======== Dataset extract ========

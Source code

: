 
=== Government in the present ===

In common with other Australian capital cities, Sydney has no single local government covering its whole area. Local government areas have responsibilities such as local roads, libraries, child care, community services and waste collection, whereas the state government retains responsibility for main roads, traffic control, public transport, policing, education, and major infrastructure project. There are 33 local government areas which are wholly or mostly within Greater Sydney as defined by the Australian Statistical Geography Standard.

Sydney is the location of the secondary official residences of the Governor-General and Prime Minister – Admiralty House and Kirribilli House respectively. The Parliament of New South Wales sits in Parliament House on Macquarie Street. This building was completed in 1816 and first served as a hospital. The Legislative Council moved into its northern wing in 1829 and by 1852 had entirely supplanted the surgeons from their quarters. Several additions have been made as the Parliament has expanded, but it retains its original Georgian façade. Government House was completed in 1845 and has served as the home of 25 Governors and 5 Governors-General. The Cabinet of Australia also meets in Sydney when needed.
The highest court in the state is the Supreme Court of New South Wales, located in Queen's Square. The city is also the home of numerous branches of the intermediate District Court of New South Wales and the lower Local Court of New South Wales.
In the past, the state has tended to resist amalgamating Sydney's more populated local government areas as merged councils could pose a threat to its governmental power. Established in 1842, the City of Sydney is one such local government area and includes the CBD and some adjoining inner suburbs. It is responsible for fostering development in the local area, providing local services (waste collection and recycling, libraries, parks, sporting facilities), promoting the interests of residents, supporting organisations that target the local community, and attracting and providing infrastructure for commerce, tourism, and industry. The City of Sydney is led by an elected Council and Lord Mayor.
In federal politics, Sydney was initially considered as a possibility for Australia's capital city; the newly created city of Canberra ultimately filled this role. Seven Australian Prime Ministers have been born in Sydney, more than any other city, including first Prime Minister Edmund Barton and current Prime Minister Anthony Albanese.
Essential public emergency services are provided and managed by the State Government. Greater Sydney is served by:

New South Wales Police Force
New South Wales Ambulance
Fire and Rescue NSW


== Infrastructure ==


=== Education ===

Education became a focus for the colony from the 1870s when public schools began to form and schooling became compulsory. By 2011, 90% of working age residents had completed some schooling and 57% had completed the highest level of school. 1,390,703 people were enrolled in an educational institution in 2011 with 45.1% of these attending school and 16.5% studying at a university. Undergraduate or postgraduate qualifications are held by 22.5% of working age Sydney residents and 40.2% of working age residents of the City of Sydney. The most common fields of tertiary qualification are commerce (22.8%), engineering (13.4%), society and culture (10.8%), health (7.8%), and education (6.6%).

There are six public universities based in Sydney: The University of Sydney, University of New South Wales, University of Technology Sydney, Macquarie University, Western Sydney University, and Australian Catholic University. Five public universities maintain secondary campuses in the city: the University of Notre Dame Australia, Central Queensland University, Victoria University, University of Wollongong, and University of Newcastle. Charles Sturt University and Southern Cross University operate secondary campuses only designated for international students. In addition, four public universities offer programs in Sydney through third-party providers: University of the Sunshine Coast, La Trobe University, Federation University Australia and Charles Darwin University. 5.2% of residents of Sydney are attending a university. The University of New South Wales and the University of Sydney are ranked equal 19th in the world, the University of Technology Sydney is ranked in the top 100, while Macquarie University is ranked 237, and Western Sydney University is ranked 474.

========

→ Work order: Return every record, leaving each line exactly as it was given.

→ Solution for this task:
Source code

: 
=== Government in the present ===

In common with other Australian capital cities, Sydney has no single local government covering its whole area. Local government areas have responsibilities such as local roads, libraries, child care, community services and waste collection, whereas the state government retains responsibility for main roads, traffic control, public transport, policing, education, and major infrastructure project. There are 33 local government areas which are wholly or mostly within Greater Sydney as defined by the Australian Statistical Geography Standard.

Sydney is the location of the secondary official residences of the Governor-General and Prime Minister – Admiralty House and Kirribilli House respectively. The Parliament of New South Wales sits in Parliament House on Macquarie Street. This building was completed in 1816 and first served as a hospital. The Legislative Council moved into its northern wing in 1829 and by 1852 had entirely supplanted the surgeons from their quarters. Several additions have been made as the Parliament has expanded, but it retains its original Georgian façade. Government House was completed in 1845 and has served as the home of 25 Governors and 5 Governors-General. The Cabinet of Australia also meets in Sydney when needed.
The highest court in the state is the Supreme Court of New South Wales, located in Queen's Square. The city is also the home of numerous branches of the intermediate District Court of New South Wales and the lower Local Court of New South Wales.
In the past, the state has tended to resist amalgamating Sydney's more populated local government areas as merged councils could pose a threat to its governmental power. Established in 1842, the City of Sydney is one such local government area and includes the CBD and some adjoining inner suburbs. It is responsible for fostering development in the local area, providing local services (waste collection and recycling, libraries, parks, sporting facilities), promoting the interests of residents, supporting organisations that target the local community, and attracting and providing infrastructure for commerce, tourism, and industry. The City of Sydney is led by an elected Council and Lord Mayor.
In federal politics, Sydney was initially considered as a possibility for Australia's capital city; the newly created city of Canberra ultimately filled this role. Seven Australian Prime Ministers have been born in Sydney, more than any other city, including first Prime Minister Edmund Barton and current Prime Minister Anthony Albanese.
Essential public emergency services are provided and managed by the State Government. Greater Sydney is served by:

New South Wales Police Force
New South Wales Ambulance
Fire and Rescue NSW


== Infrastructure ==


=== Education ===

Education became a focus for the colony from the 1870s when public schools began to form and schooling became compulsory. By 2011, 90% of working age residents had completed some schooling and 57% had completed the highest level of school. 1,390,703 people were enrolled in an educational institution in 2011 with 45.1% of these attending school and 16.5% studying at a university. Undergraduate or postgraduate qualifications are held by 22.5% of working age Sydney residents and 40.2% of working age residents of the City of Sydney. The most common fields of tertiary qualification are commerce (22.8%), engineering (13.4%), society and culture (10.8%), health (7.8%), and education (6.6%).

There are six public universities based in Sydney: The University of Sydney, University of New South Wales, University of Technology Sydney, Macquarie University, Western Sydney University, and Australian Catholic University. Five public universities maintain secondary campuses in the city: the University of Notre Dame Australia, Central Queensland University, Victoria University, University of Wollongong, and University of Newcastle. Charles Sturt University and Southern Cross University operate secondary campuses only designated for international students. In addition, four public universities offer programs in Sydney through third-party providers: University of the Sunshine Coast, La Trobe University, Federation University Australia and Charles Darwin University. 5.2% of residents of Sydney are attending a university. The University of New South Wales and the University of Sydney are ranked equal 19th in the world, the University of Technology Sydney is ranked in the top 100, while Macquarie University is ranked 237, and Western Sydney University is ranked 474.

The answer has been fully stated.